* [Dataset items]:
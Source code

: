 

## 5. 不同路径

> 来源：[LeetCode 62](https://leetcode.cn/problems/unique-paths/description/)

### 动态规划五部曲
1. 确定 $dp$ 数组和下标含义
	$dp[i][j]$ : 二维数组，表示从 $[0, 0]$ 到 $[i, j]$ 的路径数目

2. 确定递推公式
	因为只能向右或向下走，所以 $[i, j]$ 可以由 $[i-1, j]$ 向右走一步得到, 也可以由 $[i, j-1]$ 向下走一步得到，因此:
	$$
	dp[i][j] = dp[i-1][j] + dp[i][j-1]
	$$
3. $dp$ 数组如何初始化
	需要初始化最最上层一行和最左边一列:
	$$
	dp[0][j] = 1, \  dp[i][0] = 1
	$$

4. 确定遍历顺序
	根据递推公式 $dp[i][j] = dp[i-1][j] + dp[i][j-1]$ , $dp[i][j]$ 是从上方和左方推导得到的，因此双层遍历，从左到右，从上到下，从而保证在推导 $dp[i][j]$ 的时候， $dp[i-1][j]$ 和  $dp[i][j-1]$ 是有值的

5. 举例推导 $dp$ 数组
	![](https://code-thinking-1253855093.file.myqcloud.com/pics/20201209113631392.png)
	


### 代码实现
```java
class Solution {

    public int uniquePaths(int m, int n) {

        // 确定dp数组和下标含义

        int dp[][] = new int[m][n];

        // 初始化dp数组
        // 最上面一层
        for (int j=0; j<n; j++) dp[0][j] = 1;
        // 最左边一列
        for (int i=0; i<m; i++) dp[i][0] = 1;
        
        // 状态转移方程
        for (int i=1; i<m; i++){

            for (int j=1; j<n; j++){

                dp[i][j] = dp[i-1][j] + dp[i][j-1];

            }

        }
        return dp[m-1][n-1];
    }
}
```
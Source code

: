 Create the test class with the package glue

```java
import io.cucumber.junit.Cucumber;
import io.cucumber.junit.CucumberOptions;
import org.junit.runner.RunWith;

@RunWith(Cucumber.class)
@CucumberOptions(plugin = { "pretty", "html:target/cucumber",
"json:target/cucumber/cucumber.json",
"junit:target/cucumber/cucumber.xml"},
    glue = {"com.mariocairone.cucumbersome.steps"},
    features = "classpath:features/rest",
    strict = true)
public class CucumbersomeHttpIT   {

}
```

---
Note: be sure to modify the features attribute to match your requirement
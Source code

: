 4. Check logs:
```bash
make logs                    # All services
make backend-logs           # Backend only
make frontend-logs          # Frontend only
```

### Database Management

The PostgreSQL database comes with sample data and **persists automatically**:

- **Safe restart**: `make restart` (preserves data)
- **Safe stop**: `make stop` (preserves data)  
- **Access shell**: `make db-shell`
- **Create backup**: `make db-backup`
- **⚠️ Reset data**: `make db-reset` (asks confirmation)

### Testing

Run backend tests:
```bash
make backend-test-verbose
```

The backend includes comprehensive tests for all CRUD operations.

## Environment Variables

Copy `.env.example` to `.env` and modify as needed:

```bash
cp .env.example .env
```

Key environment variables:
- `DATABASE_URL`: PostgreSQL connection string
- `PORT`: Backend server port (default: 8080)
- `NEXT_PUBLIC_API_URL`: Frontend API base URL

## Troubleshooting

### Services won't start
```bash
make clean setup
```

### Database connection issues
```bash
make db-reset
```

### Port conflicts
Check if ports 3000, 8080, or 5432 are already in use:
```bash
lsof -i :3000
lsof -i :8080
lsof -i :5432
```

* [What the task requires]: Could you return the complete set of entries exactly?

* [Written solution]:
Source code

: 

## 5. 不同路径

> 来源：[LeetCode 62](https://leetcode.cn/problems/unique-paths/description/)

### 动态规划五部曲
1. 确定 $dp$ 数组和下标含义
	$dp[i][j]$ : 二维数组，表示从 $[0, 0]$ 到 $[i, j]$ 的路径数目

2. 确定递推公式
	因为只能向右或向下走，所以 $[i, j]$ 可以由 $[i-1, j]$ 向右走一步得到, 也可以由 $[i, j-1]$ 向下走一步得到，因此:
	$$
	dp[i][j] = dp[i-1][j] + dp[i][j-1]
	$$
3. $dp$ 数组如何初始化
	需要初始化最最上层一行和最左边一列:
	$$
	dp[0][j] = 1, \  dp[i][0] = 1
	$$

4. 确定遍历顺序
	根据递推公式 $dp[i][j] = dp[i-1][j] + dp[i][j-1]$ , $dp[i][j]$ 是从上方和左方推导得到的，因此双层遍历，从左到右，从上到下，从而保证在推导 $dp[i][j]$ 的时候， $dp[i-1][j]$ 和  $dp[i][j-1]$ 是有值的

5. 举例推导 $dp$ 数组
	![](https://code-thinking-1253855093.file.myqcloud.com/pics/20201209113631392.png)
	


### 代码实现
```java
class Solution {

    public int uniquePaths(int m, int n) {

        // 确定dp数组和下标含义

        int dp[][] = new int[m][n];

        // 初始化dp数组
        // 最上面一层
        for (int j=0; j<n; j++) dp[0][j] = 1;
        // 最左边一列
        for (int i=0; i<m; i++) dp[i][0] = 1;
        
        // 状态转移方程
        for (int i=1; i<m; i++){

            for (int j=1; j<n; j++){

                dp[i][j] = dp[i-1][j] + dp[i][j-1];

            }

        }
        return dp[m-1][n-1];
    }
}
```
Source code

: Create the test class with the package glue

```java
import io.cucumber.junit.Cucumber;
import io.cucumber.junit.CucumberOptions;
import org.junit.runner.RunWith;

@RunWith(Cucumber.class)
@CucumberOptions(plugin = { "pretty", "html:target/cucumber",
"json:target/cucumber/cucumber.json",
"junit:target/cucumber/cucumber.xml"},
    glue = {"com.mariocairone.cucumbersome.steps"},
    features = "classpath:features/rest",
    strict = true)
public class CucumbersomeHttpIT   {

}
```

---
Note: be sure to modify the features attribute to match your requirement
Source code

: 4. Check logs:
```bash
make logs                    # All services
make backend-logs           # Backend only
make frontend-logs          # Frontend only
```

### Database Management

The PostgreSQL database comes with sample data and **persists automatically**:

- **Safe restart**: `make restart` (preserves data)
- **Safe stop**: `make stop` (preserves data)  
- **Access shell**: `make db-shell`
- **Create backup**: `make db-backup`
- **⚠️ Reset data**: `make db-reset` (asks confirmation)

### Testing

Run backend tests:
```bash
make backend-test-verbose
```

The backend includes comprehensive tests for all CRUD operations.

## Environment Variables

Copy `.env.example` to `.env` and modify as needed:

```bash
cp .env.example .env
```

Key environment variables:
- `DATABASE_URL`: PostgreSQL connection string
- `PORT`: Backend server port (default: 8080)
- `NEXT_PUBLIC_API_URL`: Frontend API base URL

## Troubleshooting

### Services won't start
```bash
make clean setup
```

### Database connection issues
```bash
make db-reset
```

### Port conflicts
Check if ports 3000, 8080, or 5432 are already in use:
```bash
lsof -i :3000
lsof -i :8080
lsof -i :5432
```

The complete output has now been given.